Saved entries
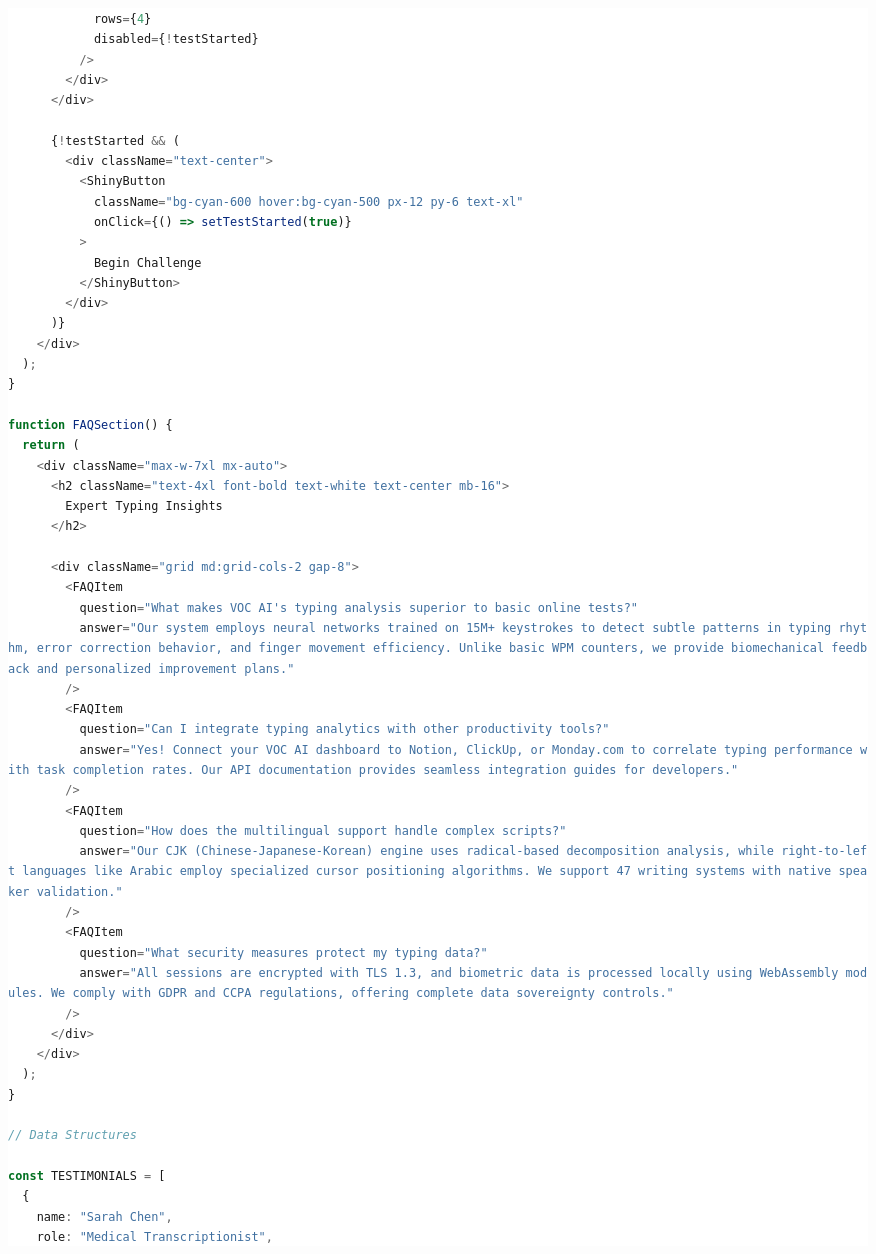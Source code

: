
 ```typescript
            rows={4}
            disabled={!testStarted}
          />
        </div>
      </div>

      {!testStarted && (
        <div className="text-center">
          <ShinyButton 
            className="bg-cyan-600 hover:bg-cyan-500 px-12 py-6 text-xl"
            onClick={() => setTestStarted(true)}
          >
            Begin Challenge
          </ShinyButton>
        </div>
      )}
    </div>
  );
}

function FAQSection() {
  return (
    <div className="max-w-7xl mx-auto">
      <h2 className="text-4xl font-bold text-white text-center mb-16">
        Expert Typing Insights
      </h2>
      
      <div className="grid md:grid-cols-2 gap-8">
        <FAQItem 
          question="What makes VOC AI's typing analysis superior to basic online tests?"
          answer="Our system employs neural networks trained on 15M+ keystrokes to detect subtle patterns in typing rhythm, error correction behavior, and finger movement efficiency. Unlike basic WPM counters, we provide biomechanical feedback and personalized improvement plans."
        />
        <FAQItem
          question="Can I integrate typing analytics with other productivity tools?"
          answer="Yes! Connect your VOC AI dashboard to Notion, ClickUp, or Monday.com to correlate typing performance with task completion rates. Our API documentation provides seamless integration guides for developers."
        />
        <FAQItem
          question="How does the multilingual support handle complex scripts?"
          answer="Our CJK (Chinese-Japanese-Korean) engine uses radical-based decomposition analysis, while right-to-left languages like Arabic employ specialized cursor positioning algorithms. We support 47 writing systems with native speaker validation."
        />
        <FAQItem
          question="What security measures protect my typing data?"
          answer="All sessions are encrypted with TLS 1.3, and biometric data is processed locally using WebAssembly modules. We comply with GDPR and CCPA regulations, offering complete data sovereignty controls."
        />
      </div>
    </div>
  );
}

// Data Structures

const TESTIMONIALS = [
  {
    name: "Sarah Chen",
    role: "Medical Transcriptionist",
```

---

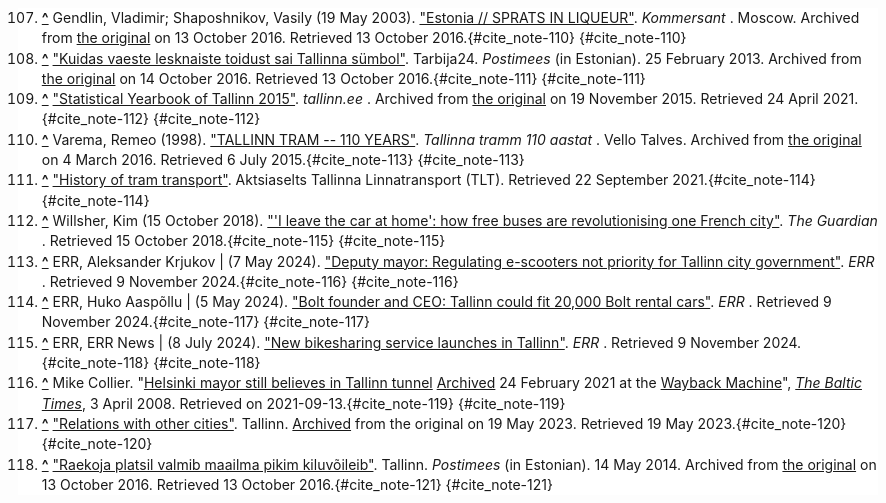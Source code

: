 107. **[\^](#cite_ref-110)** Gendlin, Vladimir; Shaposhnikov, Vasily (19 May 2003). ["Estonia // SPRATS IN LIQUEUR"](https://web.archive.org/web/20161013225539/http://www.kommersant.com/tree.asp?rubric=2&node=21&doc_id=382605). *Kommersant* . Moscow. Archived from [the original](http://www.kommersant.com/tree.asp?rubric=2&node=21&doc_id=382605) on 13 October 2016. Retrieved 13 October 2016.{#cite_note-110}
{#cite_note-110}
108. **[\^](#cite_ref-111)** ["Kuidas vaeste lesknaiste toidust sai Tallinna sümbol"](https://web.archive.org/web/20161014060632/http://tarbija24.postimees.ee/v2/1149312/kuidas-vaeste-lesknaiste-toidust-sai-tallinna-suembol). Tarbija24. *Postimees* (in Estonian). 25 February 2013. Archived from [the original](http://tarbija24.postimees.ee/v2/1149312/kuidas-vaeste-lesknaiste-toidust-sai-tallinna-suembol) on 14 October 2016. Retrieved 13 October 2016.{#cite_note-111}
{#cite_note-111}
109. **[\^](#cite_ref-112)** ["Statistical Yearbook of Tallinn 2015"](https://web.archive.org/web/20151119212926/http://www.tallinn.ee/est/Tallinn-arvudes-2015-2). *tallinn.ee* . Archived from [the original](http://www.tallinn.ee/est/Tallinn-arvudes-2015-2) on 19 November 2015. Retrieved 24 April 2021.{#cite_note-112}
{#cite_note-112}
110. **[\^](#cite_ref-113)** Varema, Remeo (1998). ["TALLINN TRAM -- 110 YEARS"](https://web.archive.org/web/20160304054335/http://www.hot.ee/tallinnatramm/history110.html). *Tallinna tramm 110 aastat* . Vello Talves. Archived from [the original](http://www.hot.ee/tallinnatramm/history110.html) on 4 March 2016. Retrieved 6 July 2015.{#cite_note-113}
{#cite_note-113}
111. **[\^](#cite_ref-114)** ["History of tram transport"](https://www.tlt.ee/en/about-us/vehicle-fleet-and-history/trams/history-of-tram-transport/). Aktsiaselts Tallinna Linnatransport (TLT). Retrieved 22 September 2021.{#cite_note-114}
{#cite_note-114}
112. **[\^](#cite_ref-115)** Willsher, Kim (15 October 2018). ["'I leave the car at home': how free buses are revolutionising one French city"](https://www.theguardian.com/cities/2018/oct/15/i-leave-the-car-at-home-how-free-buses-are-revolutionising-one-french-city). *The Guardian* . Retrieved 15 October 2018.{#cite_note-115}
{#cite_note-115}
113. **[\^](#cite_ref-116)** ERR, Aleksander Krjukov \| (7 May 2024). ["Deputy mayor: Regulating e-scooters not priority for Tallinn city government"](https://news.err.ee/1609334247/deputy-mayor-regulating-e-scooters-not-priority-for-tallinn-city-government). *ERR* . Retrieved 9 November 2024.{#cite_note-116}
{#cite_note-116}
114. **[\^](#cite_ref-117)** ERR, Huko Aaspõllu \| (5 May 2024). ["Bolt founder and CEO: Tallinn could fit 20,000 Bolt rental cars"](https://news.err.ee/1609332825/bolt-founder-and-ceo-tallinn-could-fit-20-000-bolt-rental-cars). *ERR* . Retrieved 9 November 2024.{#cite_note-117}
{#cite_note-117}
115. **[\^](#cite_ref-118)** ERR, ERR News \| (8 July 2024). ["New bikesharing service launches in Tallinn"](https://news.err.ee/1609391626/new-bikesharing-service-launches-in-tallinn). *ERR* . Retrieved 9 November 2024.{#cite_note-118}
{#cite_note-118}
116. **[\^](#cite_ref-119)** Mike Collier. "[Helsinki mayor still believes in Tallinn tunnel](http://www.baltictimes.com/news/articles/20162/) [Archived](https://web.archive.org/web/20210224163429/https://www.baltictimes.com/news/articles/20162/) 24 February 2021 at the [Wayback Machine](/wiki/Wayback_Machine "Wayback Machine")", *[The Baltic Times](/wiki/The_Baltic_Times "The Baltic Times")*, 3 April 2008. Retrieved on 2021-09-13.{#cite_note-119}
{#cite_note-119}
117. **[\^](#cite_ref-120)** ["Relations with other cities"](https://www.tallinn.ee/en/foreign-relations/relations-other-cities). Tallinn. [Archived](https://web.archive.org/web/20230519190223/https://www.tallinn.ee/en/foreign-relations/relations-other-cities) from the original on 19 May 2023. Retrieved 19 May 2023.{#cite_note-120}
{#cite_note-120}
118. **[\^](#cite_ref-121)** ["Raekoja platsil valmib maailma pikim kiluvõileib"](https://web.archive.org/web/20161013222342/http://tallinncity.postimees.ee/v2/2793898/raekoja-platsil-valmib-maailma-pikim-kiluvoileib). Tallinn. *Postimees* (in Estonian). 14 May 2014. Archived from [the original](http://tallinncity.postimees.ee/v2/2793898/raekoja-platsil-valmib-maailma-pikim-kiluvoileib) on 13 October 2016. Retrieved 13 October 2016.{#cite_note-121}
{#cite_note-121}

--

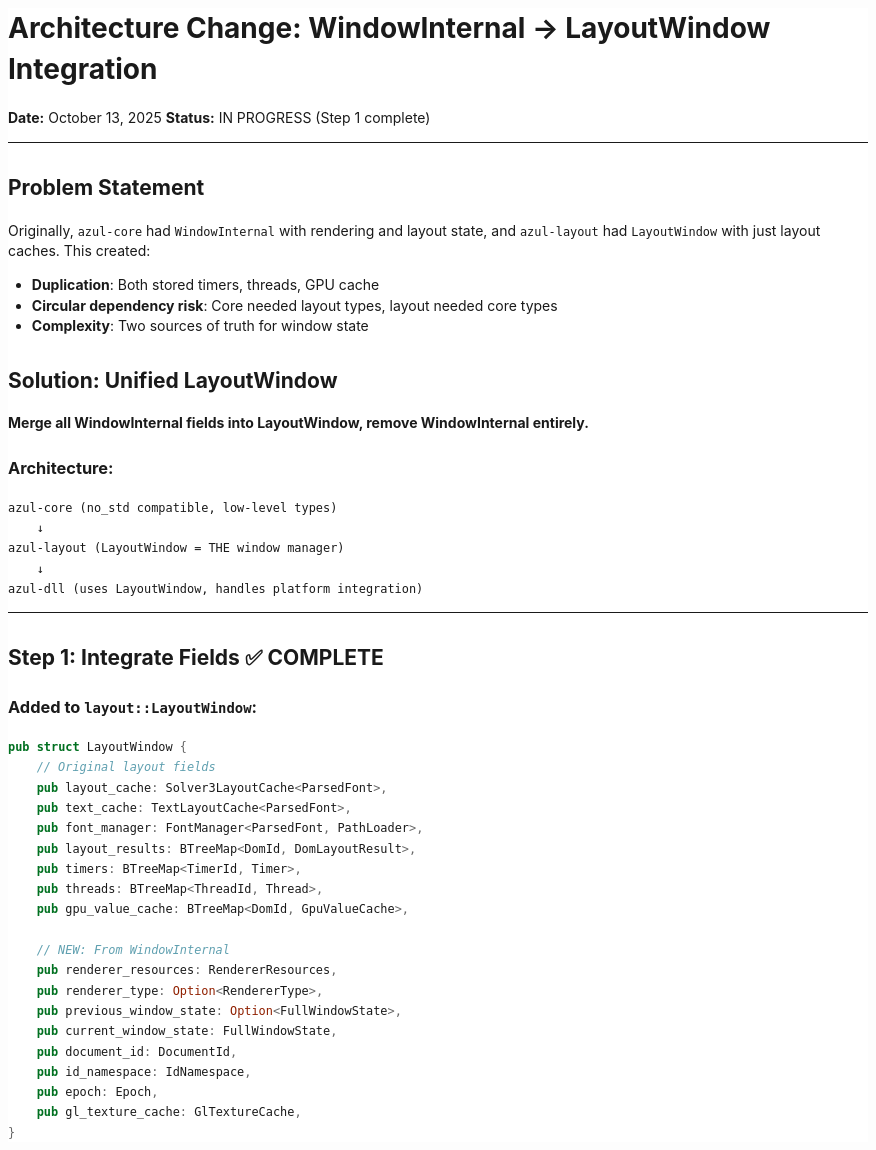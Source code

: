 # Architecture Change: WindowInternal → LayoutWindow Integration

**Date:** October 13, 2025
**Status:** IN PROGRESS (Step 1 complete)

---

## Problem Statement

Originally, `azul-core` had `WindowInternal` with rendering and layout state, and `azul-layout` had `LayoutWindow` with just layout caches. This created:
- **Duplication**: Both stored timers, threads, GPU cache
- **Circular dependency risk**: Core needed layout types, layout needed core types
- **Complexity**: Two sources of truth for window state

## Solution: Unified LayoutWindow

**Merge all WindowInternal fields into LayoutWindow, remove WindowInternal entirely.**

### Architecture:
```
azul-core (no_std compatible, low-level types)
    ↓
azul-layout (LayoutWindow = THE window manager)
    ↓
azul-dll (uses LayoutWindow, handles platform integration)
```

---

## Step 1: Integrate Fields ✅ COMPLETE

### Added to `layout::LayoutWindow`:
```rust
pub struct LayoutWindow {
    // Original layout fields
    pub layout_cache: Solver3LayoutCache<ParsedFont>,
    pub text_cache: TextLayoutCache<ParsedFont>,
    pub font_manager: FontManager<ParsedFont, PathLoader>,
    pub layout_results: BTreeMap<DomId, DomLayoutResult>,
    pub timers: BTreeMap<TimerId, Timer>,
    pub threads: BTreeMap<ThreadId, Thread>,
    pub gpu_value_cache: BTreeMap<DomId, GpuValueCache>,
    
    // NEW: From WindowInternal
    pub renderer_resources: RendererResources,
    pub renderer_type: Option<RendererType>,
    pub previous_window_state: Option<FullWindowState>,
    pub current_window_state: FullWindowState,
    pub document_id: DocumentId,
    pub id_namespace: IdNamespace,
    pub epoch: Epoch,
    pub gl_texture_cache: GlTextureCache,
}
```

→ **Task instructions**
Every line holding the word "analysis" should be copied out of the records above.

→ **Output of the exercise**
          question="What makes VOC AI's typing analysis superior to basic online tests?"
          answer="Our CJK (Chinese-Japanese-Korean) engine uses radical-based decomposition analysis, while right-to-left languages like Arabic employ specialized cursor positioning algorithms. We support 47 writing systems with native speaker validation."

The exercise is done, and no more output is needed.